New York prosecutors in Westchester County and Manhattan want to know if Gov. Andrew Cuomo (D) engaged in criminal misconduct in their jurisdictions after the state attorney general released a bombshell report finding that Cuomo violated federal and state laws by sexually harassing multiple women.
On Tuesday, state Attorney General Letitia James announced the findings of an independent investigation into Cuomo's alleged misconduct. Investigators concluded that Cuomo sexually harassed 11 women, including employees, touching them without their consent and making inappropriate comments to them about their personal lives, relationships, and other explicit statements.
Responding to the report, Cuomo denied the allegations of illegal conduct in a pre-recorded video, saying that he never touched anyone inappropriately and that his comments and public conduct had been misinterpreted.
NBC News reported Wednesday that Westchester District Attorney Miriam Rocah sent a letter to the attorney general inquiring about Cuomo's reported conduct and whether he broke the law within her jurisdiction.
"I believe it is appropriate for my Office to conduct a further inquiry to determine if any of the reported conduct that is alleged to have occurred in Westchester County is criminal in nature," Rocah wrote to James.
Specifically, Rocah said that she is looking for information tied to the harassment and unwanted touching of a New York State trooper who was initially assigned to the governor's detail at his Mount Kisco, N.Y. residence, which is in Westchester County.

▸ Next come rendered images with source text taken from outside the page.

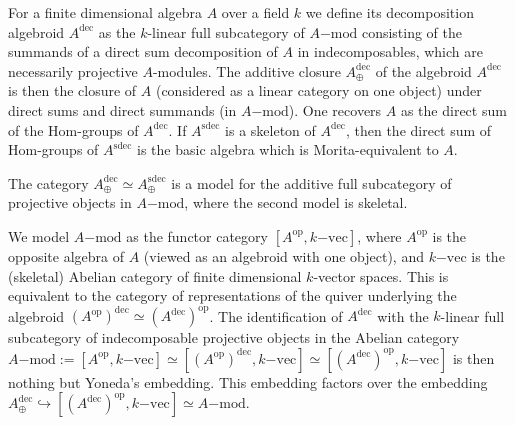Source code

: For a finite dimensional algebra $A$ over a field $k$ we define its decomposition algebroid $A^\mathrm{dec}$ as the $k$-linear full subcategory of $A\mathrm{-mod}$ consisting of the summands of a direct sum decomposition of $A$ in indecomposables, which are necessarily projective $A$-modules. The additive closure $A^\mathrm{dec}_\oplus$ of the algebroid $A^\mathrm{dec}$ is then the closure of $A$ (considered as a linear category on one object) under direct sums and direct summands (in $A\mathrm{-mod}$). One recovers $A$ as the direct sum of the $\mathrm{Hom}$-groups of $A^\mathrm{dec}$. If $A^\mathrm{sdec}$ is a skeleton of $A^\mathrm{dec}$, then the direct sum of $\mathrm{Hom}$-groups of $A^\mathrm{sdec}$ is the basic algebra which is Morita-equivalent to $A$.

The category $A^\mathrm{dec}_\oplus \simeq A^\mathrm{sdec}_\oplus$ is a model for the additive full subcategory of projective objects in $A\mathrm{-mod}$, where the second model is skeletal.

We model $A\mathrm{-mod}$ as the functor category $[A^\mathrm{op}, k\mathrm{-vec}]$, where $A^\mathrm{op}$ is the opposite algebra of $A$ (viewed as an algebroid with one object), and $k\mathrm{-vec}$ is the (skeletal) Abelian category of finite dimensional $k$-vector spaces. This is equivalent to the category of representations of the quiver underlying the algebroid $(A^\mathrm{op})^\mathrm{dec} \simeq (A^\mathrm{dec})^\mathrm{op}$. The identification of $A^\mathrm{dec}$ with the $k$-linear full subcategory of indecomposable projective objects in the Abelian category $A\mathrm{-mod} := [A^\mathrm{op}, k\mathrm{-vec}] \simeq [(A^\mathrm{op})^\mathrm{dec}, k\mathrm{-vec}] \simeq [(A^\mathrm{dec})^\mathrm{op}, k\mathrm{-vec}]$ is then nothing but Yoneda's embedding. This embedding factors over the embedding $A^\mathrm{dec}_\oplus \hookrightarrow [(A^\mathrm{dec})^\mathrm{op}, k\mathrm{-vec}] \simeq A\mathrm{-mod}$.









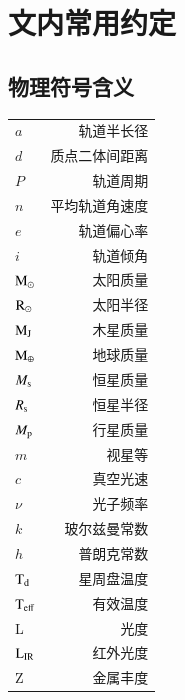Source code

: 
\chapter{文内常用约定} \label{apdx:nomenclature}
\section{物理符号含义} \label{apdx:symbol}
\begin{multicols}{2}
\begin{tabularx}{0.85\linewidth}{@{\extracolsep{\fill}}lr}
\centering
$a$      	     			&     轨道半长径 		\\
$d$      	     			&     质点二体间距离	 	\\
$P$      	     			&     轨道周期	 		\\
$n$      	     			&     平均轨道角速度	 	\\
$e$      	     			&     轨道偏心率 		\\
$i$          	     			&     轨道倾角 			\\
$\mathrm{M}_\odot$          		&     太阳质量   			\\
$\mathrm{R}_\odot$          		&     太阳半径   			\\
$\mathrm{M}_\mathrm{J}$          		&     木星质量   			\\
$\mathrm{M}_\oplus$          	&     地球质量   			\\
$M_\mathrm{s}$          		&     恒星质量   			\\
$R_\mathrm{s}$          		&     恒星半径   			\\
$M_\mathrm{p}$         	 	&     行星质量   			\\
$m$         	 			&     视星等   			\\
$c$         	 			&     真空光速   			\\
$\nu$         	 		&     光子频率   			\\
$k$         	 			&     玻尔兹曼常数   		\\
$h$         	 			&     普朗克常数   		\\
$\mathrm{T}_\mathrm{d}$         	 	&     星周盘温度   		\\
$\mathrm{T}_\mathrm{eff}$         	 	&     有效温度 	  		\\
L		         	 	&     光度				\\
$\mathrm{L}_\mathrm{IR}$         	 	&      红外光度   		\\
Z		       	 		&      金属丰度   		
\end{tabularx}
\columnbreak


\end{multicols}
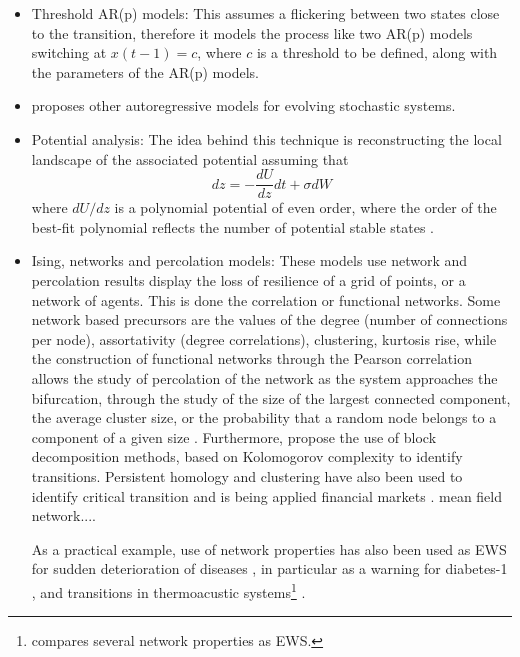 \begin{enumerate}
\begin{itemize}
	\item Threshold AR(p) models: This assumes a flickering between two states close to the transition, therefore it models the process like two AR(p) models switching at $x(t-1)=c$, where $c$ is a threshold to be defined, along with the parameters of the AR(p) models. 
	\item \cite{Laitinen2021} proposes other autoregressive models for evolving stochastic systems.
	\item Potential analysis: The idea behind this technique is reconstructing the local landscape of the associated potential assuming that 
	\begin{equation}
		dz=-\frac{dU}{dz}dt+\sigma dW
	\end{equation}
	where $dU/dz$ is a polynomial potential of even order, where the order of the best-fit polynomial reflects the number of potential stable states \citep{Livina2010,Livina2011}.

	\item Ising, networks and percolation models: These models use network and percolation results display the loss of resilience of a grid of points, or a network of agents. This is done the correlation or functional networks.
	Some network based precursors are the values of the degree (number of connections per node), assortativity (degree correlations), clustering, kurtosis rise, while the construction of functional networks through the Pearson correlation allows the study of percolation of the network as the system approaches the bifurcation,  through the study of the size of the largest connected component, the average cluster size, or the probability that a random node belongs to a component of a given size \citep{Rodriguez-Mendez2016a, Jager2017, Fullsack2022}.
	Furthermore, \citep{Dakos2017} propose the use of block decomposition methods, based on Kolomogorov complexity to identify transitions.
	Persistent homology and clustering have also been used to identify critical transition \citep{Mittal2017,Maletic2016} and is being applied  financial markets \citep{Gidea2020a,Ismail2022a}.
	\citep{Zhang2022} mean field network....
	
	As a practical example, use of network properties has also been used as EWS for sudden deterioration of diseases \citep{Chen2012a}, in particular as a warning for  diabetes-1 \citep{Liu2013}, and transitions in thermoacustic systems\footnote{\citep{Murugesan2016} compares several network properties as EWS. } \citep{Murugesan2016}.
	

\end{itemize}
\end{enumerate}
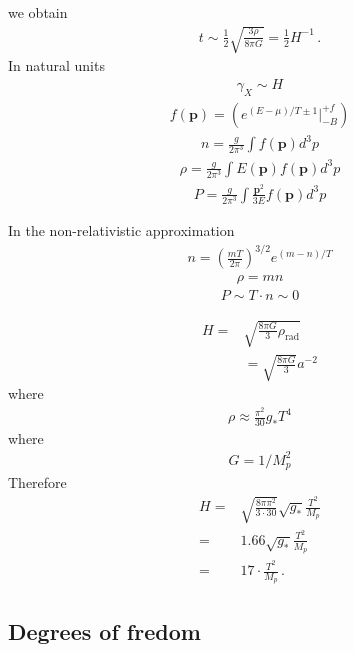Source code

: \documentclass[12pt,letterpaper]{article}
\begin{document}
we obtain
\begin{align*}
  t\sim \frac{1}{2}\sqrt{\frac{3\rho}{8\pi G}}=\frac{1}{2}H^{-1}\,.
\end{align*}
In natural units
\begin{align*}
  \gamma_X\sim H
\end{align*}
\begin{align*}
  f(\mathbf{p})=
  \left(
   e^{(E-\mu)/T\pm 1}|_{-B}^{+f}
  \right)
\end{align*}
\begin{align*}
  n=\frac{g}{2\pi^3}\int f(\mathbf{p})d^3p
\end{align*}
\begin{align*}
  \rho=\frac{g}{2\pi^3}\int E(\mathbf{p}) f(\mathbf{p})d^3p
\end{align*}
\begin{align*}
  P=\frac{g}{2\pi^3}\int \frac{\mathbf{p}^2}{3E} f(\mathbf{p})d^3p
\end{align*}

In the non-relativistic approximation
\begin{align*} 
n=
\left(
\frac{mT}{2\pi}
\right)^{3/2} e^{(m-n)/T}
\end{align*}
\begin{align*}
  \rho=mn
\end{align*}
\begin{align*}
  P\sim T\cdot n\sim 0
\end{align*}

\begin{align*}
   H=&\sqrt{\frac{8\pi G}{3}\rho_\text{rad}}\nonumber\\
&=\sqrt{\frac{8\pi G}{3}}a^{-2}
\end{align*}
where
\begin{align*}
  \rho\approx \frac{\pi^2}{30}g_* T^4
\end{align*}
where
\begin{align*}
  G=1/M_p^2
\end{align*}
Therefore
\begin{align*}
  H=&\sqrt{\frac{8\pi\pi^2}{3\cdot 30}}\sqrt{g_*}\frac{T^2}{M_p}\nonumber\\
=& 1.66\sqrt{g_*}\frac{T^2}{M_p}\nonumber\\
=&17\cdot \frac{T^2}{M_p}\,.
\end{align*}

\subsection{Degrees of fredom}
\end{document}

Rocah is requesting any investigative materials from James' office including notes, reports or transcripts involving this trooper as well as any materials involving any other alleged misconduct by the governor in Westchester. Rocah is a former legal analyst for MSNBC and a former contributor NBC News' THINK opinion section.
Rocah confirmed the report in a tweet sent Wednesday morning announcing that her office "formally requested investigative materials obtained by the AG's Office."
A spokesman for Manhattan District Attorney Cyrus Vance told NBC News on Wednesday that his office is also looking into reports of Cuomo's illegal behavior and seeking materials from James' office.
"When our office learned yesterday that the Attorney General's investigation of the Governor's conduct was complete, our office contacted the Attorney General's Office to begin requesting investigative materials in their possession pertaining to incidents that occurred in Manhattan," the spokesman said.
The walls are closing in on Cuomo as prosecutors look for more information on his alleged illegal conduct and Democratic officials from the state legislature all the way to the White House are calling for his resignation.
Should he refuse to resign, the Wall Street Journal reported Wednesday that Democrats in the state Assembly have plans to add James' 165-page report on Cuomo's behavior to the evidence already collected in an ongoing impeachment probe. The Democratic majority in the legislature has reportedly reached a consensus opinion that Cuomo is no longer fit for office.
"It is abundantly clear to me that the governor has lost the confidence of the Assembly Democratic majority and that he can no longer remain in office," Assembly Speaker Carl Heastie (D) said.
The speaker controls legislative activity in the House and said the impeachment inquiry will conclude as quickly as possible.